» **What you will do**:
Quote word for word the lines below, beginning with the first and ending with the one that has "在本节中，我们将从五个方面讨". Drop the pictures.

# # # #

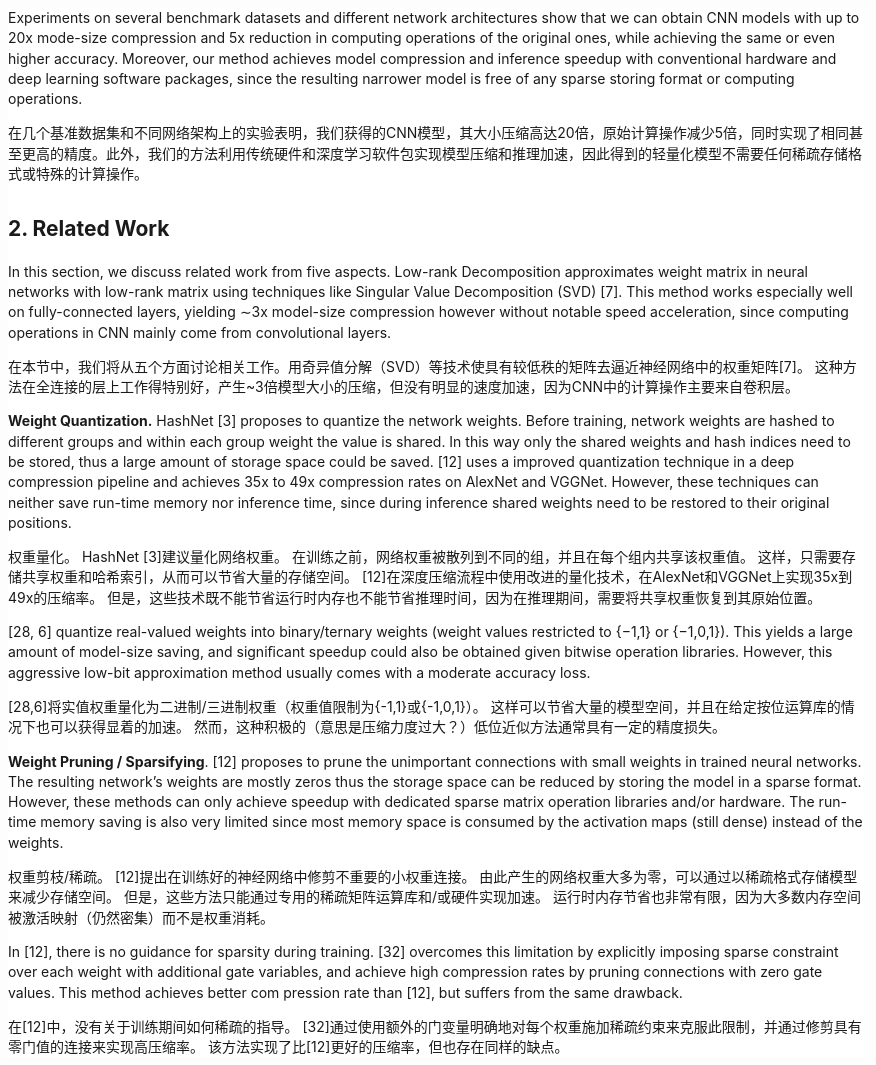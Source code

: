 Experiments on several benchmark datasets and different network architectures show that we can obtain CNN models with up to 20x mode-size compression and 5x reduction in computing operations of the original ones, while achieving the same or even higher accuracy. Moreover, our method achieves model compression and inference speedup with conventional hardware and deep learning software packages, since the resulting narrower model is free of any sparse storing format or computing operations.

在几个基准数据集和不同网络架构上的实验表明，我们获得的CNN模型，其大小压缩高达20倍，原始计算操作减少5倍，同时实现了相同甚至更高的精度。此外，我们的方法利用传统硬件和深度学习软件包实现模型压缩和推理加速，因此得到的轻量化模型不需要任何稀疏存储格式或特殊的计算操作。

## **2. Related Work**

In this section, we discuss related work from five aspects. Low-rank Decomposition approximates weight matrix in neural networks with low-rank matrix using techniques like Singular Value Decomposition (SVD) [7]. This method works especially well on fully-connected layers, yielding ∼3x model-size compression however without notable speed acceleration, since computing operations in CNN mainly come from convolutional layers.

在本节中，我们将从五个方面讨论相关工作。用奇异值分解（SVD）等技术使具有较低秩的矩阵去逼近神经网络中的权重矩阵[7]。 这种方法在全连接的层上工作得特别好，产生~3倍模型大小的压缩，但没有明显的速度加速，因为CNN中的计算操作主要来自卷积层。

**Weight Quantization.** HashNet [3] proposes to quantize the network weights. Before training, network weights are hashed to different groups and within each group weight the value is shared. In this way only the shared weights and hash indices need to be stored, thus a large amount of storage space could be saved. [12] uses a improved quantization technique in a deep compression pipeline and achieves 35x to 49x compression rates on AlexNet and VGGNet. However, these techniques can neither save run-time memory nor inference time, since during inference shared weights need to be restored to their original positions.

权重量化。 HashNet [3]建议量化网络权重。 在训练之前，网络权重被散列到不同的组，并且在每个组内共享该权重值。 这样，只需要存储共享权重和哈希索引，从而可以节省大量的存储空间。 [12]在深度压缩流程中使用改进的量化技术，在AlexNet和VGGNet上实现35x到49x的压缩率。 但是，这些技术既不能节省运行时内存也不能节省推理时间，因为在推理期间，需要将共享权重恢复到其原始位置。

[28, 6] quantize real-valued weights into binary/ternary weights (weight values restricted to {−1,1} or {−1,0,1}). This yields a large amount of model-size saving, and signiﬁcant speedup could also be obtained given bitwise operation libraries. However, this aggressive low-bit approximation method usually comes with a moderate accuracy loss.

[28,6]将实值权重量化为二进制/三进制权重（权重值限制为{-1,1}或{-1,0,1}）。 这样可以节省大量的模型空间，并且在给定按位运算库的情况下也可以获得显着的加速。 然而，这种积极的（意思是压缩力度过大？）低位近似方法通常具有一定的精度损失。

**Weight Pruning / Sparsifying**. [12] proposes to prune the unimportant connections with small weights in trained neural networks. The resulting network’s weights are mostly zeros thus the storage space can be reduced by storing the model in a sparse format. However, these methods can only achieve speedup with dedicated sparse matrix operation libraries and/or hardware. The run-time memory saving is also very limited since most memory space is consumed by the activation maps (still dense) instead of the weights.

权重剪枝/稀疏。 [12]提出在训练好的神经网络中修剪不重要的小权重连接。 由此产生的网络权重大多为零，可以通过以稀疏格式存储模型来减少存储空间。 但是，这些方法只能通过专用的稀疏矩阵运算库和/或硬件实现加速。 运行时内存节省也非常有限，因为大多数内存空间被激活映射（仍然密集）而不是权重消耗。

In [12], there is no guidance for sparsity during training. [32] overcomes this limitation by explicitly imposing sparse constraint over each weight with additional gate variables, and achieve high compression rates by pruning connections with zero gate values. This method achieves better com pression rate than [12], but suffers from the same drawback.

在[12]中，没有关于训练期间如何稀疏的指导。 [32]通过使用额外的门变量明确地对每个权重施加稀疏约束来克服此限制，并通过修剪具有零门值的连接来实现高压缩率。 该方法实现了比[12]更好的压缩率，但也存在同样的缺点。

# # # #

» **Output**:
Source code

: Experiments on several benchmark datasets and different network architectures show that we can obtain CNN models with up to 20x mode-size compression and 5x reduction in computing operations of the original ones, while achieving the same or even higher accuracy. Moreover, our method achieves model compression and inference speedup with conventional hardware and deep learning software packages, since the resulting narrower model is free of any sparse storing format or computing operations.

在几个基准数据集和不同网络架构上的实验表明，我们获得的CNN模型，其大小压缩高达20倍，原始计算操作减少5倍，同时实现了相同甚至更高的精度。此外，我们的方法利用传统硬件和深度学习软件包实现模型压缩和推理加速，因此得到的轻量化模型不需要任何稀疏存储格式或特殊的计算操作。

## **2. Related Work**

In this section, we discuss related work from five aspects. Low-rank Decomposition approximates weight matrix in neural networks with low-rank matrix using techniques like Singular Value Decomposition (SVD) [7]. This method works especially well on fully-connected layers, yielding ∼3x model-size compression however without notable speed acceleration, since computing operations in CNN mainly come from convolutional layers.

在本节中，我们将从五个方面讨论相关工作。用奇异值分解（SVD）等技术使具有较低秩的矩阵去逼近神经网络中的权重矩阵[7]。 这种方法在全连接的层上工作得特别好，产生~3倍模型大小的压缩，但没有明显的速度加速，因为CNN中的计算操作主要来自卷积层。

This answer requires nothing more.